(Given data begins)

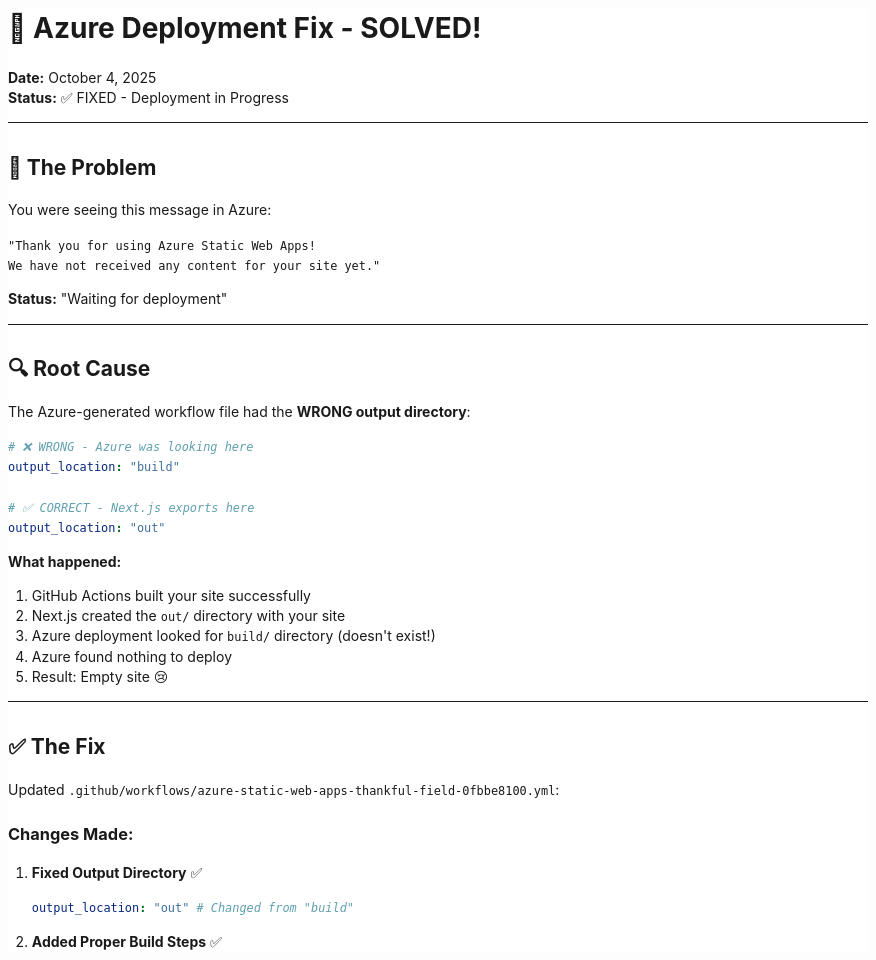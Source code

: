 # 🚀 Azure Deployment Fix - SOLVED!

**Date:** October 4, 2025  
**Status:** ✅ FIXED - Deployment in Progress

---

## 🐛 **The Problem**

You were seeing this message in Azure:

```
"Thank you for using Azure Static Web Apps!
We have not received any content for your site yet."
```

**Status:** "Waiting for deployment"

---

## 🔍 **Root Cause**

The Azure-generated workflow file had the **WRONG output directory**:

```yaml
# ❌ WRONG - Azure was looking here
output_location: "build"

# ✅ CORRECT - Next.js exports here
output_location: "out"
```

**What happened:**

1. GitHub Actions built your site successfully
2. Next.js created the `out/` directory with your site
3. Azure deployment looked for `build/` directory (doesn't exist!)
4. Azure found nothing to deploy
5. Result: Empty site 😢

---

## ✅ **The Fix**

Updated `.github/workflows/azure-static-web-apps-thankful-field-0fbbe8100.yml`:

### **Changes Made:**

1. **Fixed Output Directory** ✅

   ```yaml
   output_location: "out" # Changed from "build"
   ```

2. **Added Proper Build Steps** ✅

(Given data ends)

What the task requires:
Write out every line of the data that holds the word "WRONG".

Result of the exercise:
The Azure-generated workflow file had the **WRONG output directory**:
# ❌ WRONG - Azure was looking here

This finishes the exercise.